(Data begins)
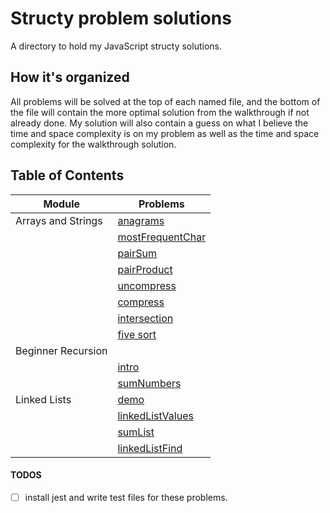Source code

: # Structy problem solutions

A directory to hold my JavaScript structy solutions.

## How it's organized

All problems will be solved at the top of each named file, and the bottom of the file will contain the more optimal solution from the walkthrough if not already done. My solution will also contain a guess on what I believe the time and space complexity is on my problem as well as the time and space complexity for the walkthrough solution.

## Table of Contents

| Module             | Problems                                                    |
| ------------------ | ----------------------------------------------------------- |
| Arrays and Strings | [anagrams](./arrays-and-strings/anagrams.js)                |
|                    | [mostFrequentChar](./arrays-and-strings/mostFrquentChar.js) |
|                    | [pairSum](./arrays-and-strings/pairSum.js)                  |
|                    | [pairProduct](./arrays-and-strings//pairProduct.js)         |
|                    | [uncompress](./arrays-and-strings/uncompress.js)            |
|                    | [compress](./arrays-and-strings/compress.js)                |
|                    | [intersection](./arrays-and-strings/intersection.js)        |
|                    | [five sort](./arrays-and-strings/five-sort.js)              |
| Beginner Recursion |                                                             |
|                    | [intro](./recursion/)                                       |
|                    | [sumNumbers](./recursion/sumNumbers.js)                     |
| Linked Lists       | [demo](./linked-lists/demo.js)                              |
|                    | [linkedListValues](./linked-lists/linkedListValues.js)      |
|                    | [sumList](./linked-lists/sumList.js)                        |
|                    | [linkedListFind](./linked-lists/linkedListFind.js)          |

#### TODOS

- [ ] install jest and write test files for these problems.

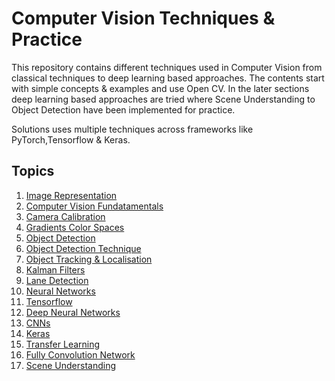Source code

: # Computer Vision Techniques & Practice

This repository contains different techniques used in Computer Vision from classical techniques to deep learning based approaches. The contents start with simple concepts & examples and use Open CV. In the later sections deep learning based approaches are tried where Scene Understanding to Object Detection have been implemented for practice.

Solutions uses multiple techniques across frameworks like PyTorch,Tensorflow & Keras.

## Topics

  1. [Image Representation](https://github.com/amitbcp/computer-vision-nanodegree/tree/cv_v2/01_Image_Representation_Classification)
  2. [Computer Vision Fundatamentals](https://github.com/amitbcp/computer-vision-nanodegree/tree/cv_v2/02_Computer_Vision_Fundamentals)
  3. [Camera Calibration](https://github.com/amitbcp/computer-vision-nanodegree/tree/cv_v2/03_Camera_Calibration)
  4. [Gradients Color Spaces](https://github.com/amitbcp/computer-vision-nanodegree/tree/cv_v2/04_Gradients_Color_Spaces)
  5. [Object Detection](https://github.com/amitbcp/computer-vision-nanodegree/tree/cv_v2/05_Object_Detection)
  6. [Object Detection Technique](https://github.com/amitbcp/computer-vision-nanodegree/tree/cv_v2/06_Object_Detection_Techniques)
  7. [Object Tracking & Localisation](https://github.com/amitbcp/computer-vision-nanodegree/tree/cv_v2/07_Object_Tracking_Localisation)
  8. [Kalman Filters](https://github.com/amitbcp/computer-vision-nanodegree/tree/cv_v2/08_Kalman_Filters)
  9. [Lane Detection](https://github.com/amitbcp/computer-vision-nanodegree/tree/cv_v2/09_ComputerVision_Lane_Detection)
  10. [Neural Networks](https://github.com/amitbcp/computer-vision-nanodegree/tree/cv_v2/10_Neural_Networks)
  11. [Tensorflow](https://github.com/amitbcp/computer-vision-nanodegree/tree/cv_v2/11_Tensorflow)
  12. [Deep Neural Networks](https://github.com/amitbcp/computer-vision-nanodegree/tree/cv_v2/12_Deep_Neural_Networks)
  13. [CNNs](https://github.com/amitbcp/computer-vision-nanodegree/tree/cv_v2/13_CNN)
  14. [Keras](https://github.com/amitbcp/computer-vision-nanodegree/tree/cv_v2/14_Keras)
  15. [Transfer Learning](https://github.com/amitbcp/computer-vision-nanodegree/tree/cv_v2/15_Transfer_Learning)
  16. [Fully Convolution Network](https://github.com/amitbcp/computer-vision-nanodegree/tree/cv_v2/16_Fully_Convolution_Network)
  17. [Scene Understanding](https://github.com/amitbcp/computer-vision-nanodegree/tree/cv_v2/17_Scene_Understanding/07_IOU)
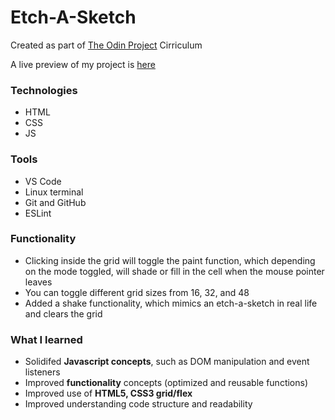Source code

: # Etch-A-Sketch
Created as part of [The Odin Project](https://www.theodinproject.com/about) Cirriculum

A live preview of my project is [here](https://iamjessep.github.io/Etch-A-Sketch/)

### Technologies
* HTML
* CSS
* JS

### Tools
* VS Code
* Linux terminal
* Git and GitHub
* ESLint

### Functionality

* Clicking inside the grid will toggle the paint function, which depending on the mode toggled, will shade or fill in the cell when the mouse pointer leaves
* You can toggle different grid sizes from 16, 32, and 48
* Added a shake functionality, which mimics an etch-a-sketch in real life and clears the grid

### What I learned

* Solidifed **Javascript concepts**, such as DOM manipulation and event listeners
* Improved **functionality** concepts (optimized and reusable functions)
* Improved use of **HTML5, CSS3 grid/flex**
* Improved understanding code structure and readability
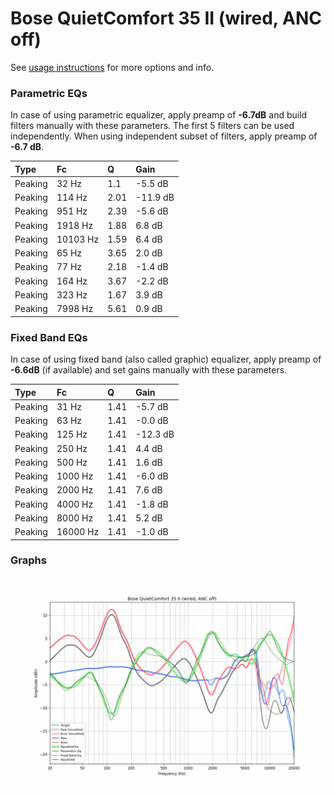 # Bose QuietComfort 35 II (wired, ANC off)
See [usage instructions](https://github.com/jaakkopasanen/AutoEq#usage) for more options and info.

### Parametric EQs
In case of using parametric equalizer, apply preamp of **-6.7dB** and build filters manually
with these parameters. The first 5 filters can be used independently.
When using independent subset of filters, apply preamp of **-6.7 dB**.

| Type    | Fc       |    Q | Gain     |
|:--------|:---------|:-----|:---------|
| Peaking | 32 Hz    | 1.1  | -5.5 dB  |
| Peaking | 114 Hz   | 2.01 | -11.9 dB |
| Peaking | 951 Hz   | 2.39 | -5.6 dB  |
| Peaking | 1918 Hz  | 1.88 | 6.8 dB   |
| Peaking | 10103 Hz | 1.59 | 6.4 dB   |
| Peaking | 65 Hz    | 3.65 | 2.0 dB   |
| Peaking | 77 Hz    | 2.18 | -1.4 dB  |
| Peaking | 164 Hz   | 3.67 | -2.2 dB  |
| Peaking | 323 Hz   | 1.67 | 3.9 dB   |
| Peaking | 7998 Hz  | 5.61 | 0.9 dB   |

### Fixed Band EQs
In case of using fixed band (also called graphic) equalizer, apply preamp of **-6.6dB**
(if available) and set gains manually with these parameters.

| Type    | Fc       |    Q | Gain     |
|:--------|:---------|:-----|:---------|
| Peaking | 31 Hz    | 1.41 | -5.7 dB  |
| Peaking | 63 Hz    | 1.41 | -0.0 dB  |
| Peaking | 125 Hz   | 1.41 | -12.3 dB |
| Peaking | 250 Hz   | 1.41 | 4.4 dB   |
| Peaking | 500 Hz   | 1.41 | 1.6 dB   |
| Peaking | 1000 Hz  | 1.41 | -6.0 dB  |
| Peaking | 2000 Hz  | 1.41 | 7.6 dB   |
| Peaking | 4000 Hz  | 1.41 | -1.8 dB  |
| Peaking | 8000 Hz  | 1.41 | 5.2 dB   |
| Peaking | 16000 Hz | 1.41 | -1.0 dB  |

### Graphs
![](./Bose%20QuietComfort%2035%20II%20(wired,%20ANC%20off).png)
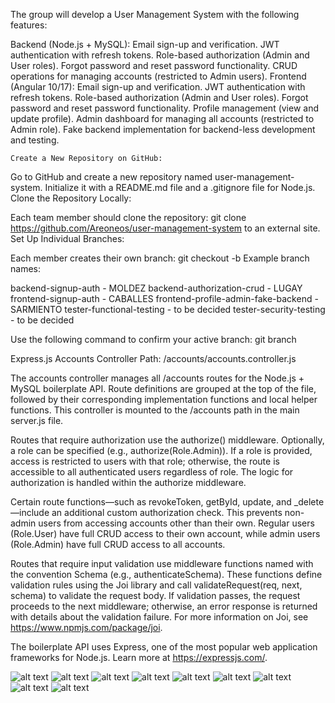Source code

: The group will develop a User Management System with the following features:

Backend (Node.js + MySQL):
    Email sign-up and verification.
    JWT authentication with refresh tokens.
    Role-based authorization (Admin and User roles).
    Forgot password and reset password functionality.
    CRUD operations for managing accounts (restricted to Admin users).
Frontend (Angular 10/17):
    Email sign-up and verification.
    JWT authentication with refresh tokens.
    Role-based authorization (Admin and User roles).
    Forgot password and reset password functionality.
    Profile management (view and update profile).
    Admin dashboard for managing all accounts (restricted to Admin role).
    Fake backend implementation for backend-less development and testing.

    Create a New Repository on GitHub:

Go to GitHub and create a new repository named user-management-system.
Initialize it with a README.md file and a .gitignore file for Node.js.
Clone the Repository Locally:

Each team member should clone the repository:
git clone https://github.com/Areoneos/user-management-system to an external site.
Set Up Individual Branches:

Each member creates their own branch:
git checkout -b <your-branch-name>
Example branch names:


backend-signup-auth -                       MOLDEZ
backend-authorization-crud -                LUGAY
frontend-signup-auth -                      CABALLES
frontend-profile-admin-fake-backend -       SARMIENTO
tester-functional-testing -                 to be decided
tester-security-testing -                   to be decided



Use the following command to confirm your active branch:
 git branch

 Express.js Accounts Controller
Path: /accounts/accounts.controller.js

The accounts controller manages all /accounts routes for the Node.js + MySQL boilerplate API. Route definitions are grouped at the top of the file, followed by their corresponding implementation functions and local helper functions. This controller is mounted to the /accounts path in the main server.js file.

Routes that require authorization use the authorize() middleware. Optionally, a role can be specified (e.g., authorize(Role.Admin)). If a role is provided, access is restricted to users with that role; otherwise, the route is accessible to all authenticated users regardless of role. The logic for authorization is handled within the authorize middleware.

Certain route functions—such as revokeToken, getById, update, and _delete—include an additional custom authorization check. This prevents non-admin users from accessing accounts other than their own. Regular users (Role.User) have full CRUD access to their own account, while admin users (Role.Admin) have full CRUD access to all accounts.

Routes that require input validation use middleware functions named with the convention <route>Schema (e.g., authenticateSchema). These functions define validation rules using the Joi library and call validateRequest(req, next, schema) to validate the request body. If validation passes, the request proceeds to the next middleware; otherwise, an error response is returned with details about the validation failure. For more information on Joi, see https://www.npmjs.com/package/joi.

The boilerplate API uses Express, one of the most popular web application frameworks for Node.js. Learn more at https://expressjs.com/.

![alt text](code.png)
![alt text](code1.png)
![alt text](code2.png)
![alt text](code3.png)
![alt text](code4.png)
![alt text](code5.png)
![alt text](code6.png)
![alt text](code7.png)
![alt text](code8.png)


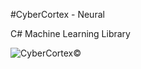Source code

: #CyberCortex - Neural

C# Machine Learning Library

![CyberCortex©](http://cdn.collider.com/wp-content/uploads/2015/06/terminator-2-edward-furlong-arnold-schwarzengger.jpg)

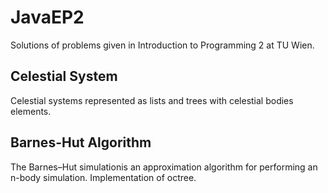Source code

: # JavaEP2

Solutions of problems given in Introduction to Programming 2 at TU Wien.

## Celestial System

Celestial systems represented as lists and trees with celestial bodies elements.

## Barnes-Hut Algorithm

The Barnes–Hut simulationis an approximation algorithm for performing an n-body simulation.
Implementation of octree.

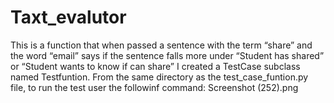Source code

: # Taxt_evalutor
This is a function that when passed a sentence with the term “share” and the word “email” says if the sentence falls more under “Student has shared” or “Student wants to know if can share”
I created a TestCase subclass named Testfuntion. From the same directory as the test_case_funtion.py file, to run the test user the followinf command:
Screenshot (252).png
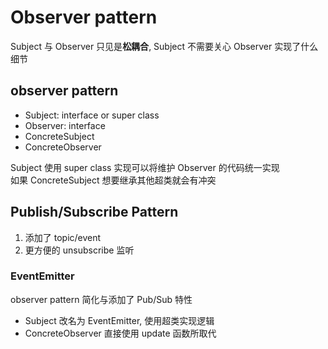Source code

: # Observer pattern

Subject 与 Observer 只见是**松耦合**, Subject 不需要关心 Observer 实现了什么细节

## observer pattern

- Subject: interface or super class
- Observer: interface
- ConcreteSubject
- ConcreteObserver

Subject 使用 super class 实现可以将维护 Observer 的代码统一实现  
如果 ConcreteSubject 想要继承其他超类就会有冲突

## Publish/Subscribe Pattern

1. 添加了 topic/event  
2. 更方便的 unsubscribe 监听

### EventEmitter

observer pattern 简化与添加了 Pub/Sub 特性

- Subject 改名为 EventEmitter, 使用超类实现逻辑
- ConcreteObserver 直接使用 update 函数所取代
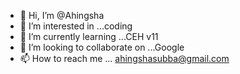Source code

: - 👋 Hi, I’m @Ahingsha
- 👀 I’m interested in ...coding 
- 🌱 I’m currently learning ...CEH v11
- 💞️ I’m looking to collaborate on ...Google 
- 📫 How to reach me ... ahingshasubba@gmail.com 

<!---
Ahingsha/Ahingsha is a ✨ special ✨ repository because its `README.md` (this file) appears on your GitHub profile.
You can click the Preview link to take a look at your changes.
--->

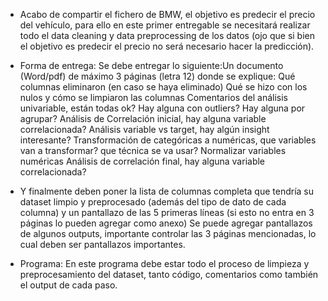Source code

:- Acabo de compartir el fichero de BMW, el objetivo es predecir el precio del vehículo, para ello en este primer entregable se necesitará realizar todo el data cleaning y data preprocessing de los datos (ojo que si bien el objetivo es predecir el precio no será necesario hacer la predicción).

- Forma de entrega: Se debe entregar lo siguiente:Un documento (Word/pdf) de máximo 3 páginas (letra 12) donde se explique: Qué columnas eliminaron (en caso se haya eliminado) Qué se hizo con los nulos y cómo se limpiaron las columnas Comentarios del análisis univariable, están todas ok? Hay alguna con outliers? Hay alguna por agrupar? Análisis de Correlación inicial, hay alguna variable correlacionada? Análisis variable vs target, hay algún insight interesante? Transformación de categóricas a numéricas, que variables van a transformar? que técnica se va usar? Normalizar variables numéricas Análisis de correlación final, hay alguna variable correlacionada?

- Y finalmente deben poner la lista de columnas completa que tendría su dataset limpio y preprocesado (además del tipo de dato de cada columna) y un pantallazo de las 5 primeras líneas (si esto no entra en 3 páginas lo pueden agregar como anexo)
Se puede agregar pantallazos de algunos outputs, importante controlar las 3 páginas mencionadas, lo cual deben ser pantallazos importantes.

- Programa: En este programa debe estar todo el proceso de limpieza y preprocesamiento del dataset, tanto código, comentarios como también el output de cada paso.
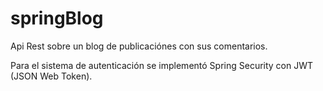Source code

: # springBlog

Api Rest sobre un blog de publicaciónes con sus comentarios. 

Para el sistema de autenticación se implementó Spring Security con JWT (JSON Web Token).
(Data ends)
Task goal: Using the records, report how many lines contain the word "Tensorflow", adding no other text.

The completed task: 2